--- START ---
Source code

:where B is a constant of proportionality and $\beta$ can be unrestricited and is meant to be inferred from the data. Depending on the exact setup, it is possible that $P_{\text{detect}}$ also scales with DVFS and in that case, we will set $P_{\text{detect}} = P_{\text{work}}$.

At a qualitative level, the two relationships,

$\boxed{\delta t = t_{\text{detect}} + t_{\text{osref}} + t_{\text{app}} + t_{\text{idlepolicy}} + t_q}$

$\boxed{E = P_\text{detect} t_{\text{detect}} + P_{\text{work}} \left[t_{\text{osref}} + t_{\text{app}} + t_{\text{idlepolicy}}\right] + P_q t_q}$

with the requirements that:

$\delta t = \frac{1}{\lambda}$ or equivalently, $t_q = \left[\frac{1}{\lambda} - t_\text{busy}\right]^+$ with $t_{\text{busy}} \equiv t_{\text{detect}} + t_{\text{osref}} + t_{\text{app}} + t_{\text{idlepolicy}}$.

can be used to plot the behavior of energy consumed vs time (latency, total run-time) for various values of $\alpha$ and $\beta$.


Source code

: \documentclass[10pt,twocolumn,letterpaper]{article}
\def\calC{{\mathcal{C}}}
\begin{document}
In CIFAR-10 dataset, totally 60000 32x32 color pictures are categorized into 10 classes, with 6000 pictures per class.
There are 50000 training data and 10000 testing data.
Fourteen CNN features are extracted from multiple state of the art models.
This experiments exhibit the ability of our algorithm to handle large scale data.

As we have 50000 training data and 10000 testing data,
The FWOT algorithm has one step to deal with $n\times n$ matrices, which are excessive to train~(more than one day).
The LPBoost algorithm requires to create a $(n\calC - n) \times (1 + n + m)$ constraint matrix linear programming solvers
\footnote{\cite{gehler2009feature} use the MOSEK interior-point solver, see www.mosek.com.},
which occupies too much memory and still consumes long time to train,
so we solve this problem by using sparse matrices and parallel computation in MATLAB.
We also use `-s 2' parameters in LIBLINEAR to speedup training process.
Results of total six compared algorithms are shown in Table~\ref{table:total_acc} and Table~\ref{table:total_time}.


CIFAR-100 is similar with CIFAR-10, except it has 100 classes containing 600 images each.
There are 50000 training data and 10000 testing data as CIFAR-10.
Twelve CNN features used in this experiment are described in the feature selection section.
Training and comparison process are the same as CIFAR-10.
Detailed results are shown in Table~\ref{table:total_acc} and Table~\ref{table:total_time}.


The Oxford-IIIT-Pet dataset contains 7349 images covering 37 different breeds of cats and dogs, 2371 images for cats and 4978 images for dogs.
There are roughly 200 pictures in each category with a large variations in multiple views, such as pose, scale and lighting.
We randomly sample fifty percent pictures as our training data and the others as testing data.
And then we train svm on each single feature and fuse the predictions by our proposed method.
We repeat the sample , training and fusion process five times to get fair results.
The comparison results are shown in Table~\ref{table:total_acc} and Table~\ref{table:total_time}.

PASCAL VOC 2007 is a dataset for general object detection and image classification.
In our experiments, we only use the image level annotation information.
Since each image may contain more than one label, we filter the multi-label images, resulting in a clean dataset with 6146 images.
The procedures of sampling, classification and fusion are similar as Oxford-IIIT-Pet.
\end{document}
--- END ---
- [PROBLEM TO WORK ON]: Could you transcribe the entries exactly, from the first line through the line containing "We also use", and give nothing more?

- [OUTPUT]:
Source code

:where B is a constant of proportionality and $\beta$ can be unrestricited and is meant to be inferred from the data. Depending on the exact setup, it is possible that $P_{\text{detect}}$ also scales with DVFS and in that case, we will set $P_{\text{detect}} = P_{\text{work}}$.

At a qualitative level, the two relationships,

$\boxed{\delta t = t_{\text{detect}} + t_{\text{osref}} + t_{\text{app}} + t_{\text{idlepolicy}} + t_q}$

$\boxed{E = P_\text{detect} t_{\text{detect}} + P_{\text{work}} \left[t_{\text{osref}} + t_{\text{app}} + t_{\text{idlepolicy}}\right] + P_q t_q}$

with the requirements that:

$\delta t = \frac{1}{\lambda}$ or equivalently, $t_q = \left[\frac{1}{\lambda} - t_\text{busy}\right]^+$ with $t_{\text{busy}} \equiv t_{\text{detect}} + t_{\text{osref}} + t_{\text{app}} + t_{\text{idlepolicy}}$.

can be used to plot the behavior of energy consumed vs time (latency, total run-time) for various values of $\alpha$ and $\beta$.


Source code

: \documentclass[10pt,twocolumn,letterpaper]{article}
\def\calC{{\mathcal{C}}}
\begin{document}
In CIFAR-10 dataset, totally 60000 32x32 color pictures are categorized into 10 classes, with 6000 pictures per class.
There are 50000 training data and 10000 testing data.
Fourteen CNN features are extracted from multiple state of the art models.
This experiments exhibit the ability of our algorithm to handle large scale data.

As we have 50000 training data and 10000 testing data,
The FWOT algorithm has one step to deal with $n\times n$ matrices, which are excessive to train~(more than one day).
The LPBoost algorithm requires to create a $(n\calC - n) \times (1 + n + m)$ constraint matrix linear programming solvers
\footnote{\cite{gehler2009feature} use the MOSEK interior-point solver, see www.mosek.com.},
which occupies too much memory and still consumes long time to train,
so we solve this problem by using sparse matrices and parallel computation in MATLAB.
We also use `-s 2' parameters in LIBLINEAR to speedup training process.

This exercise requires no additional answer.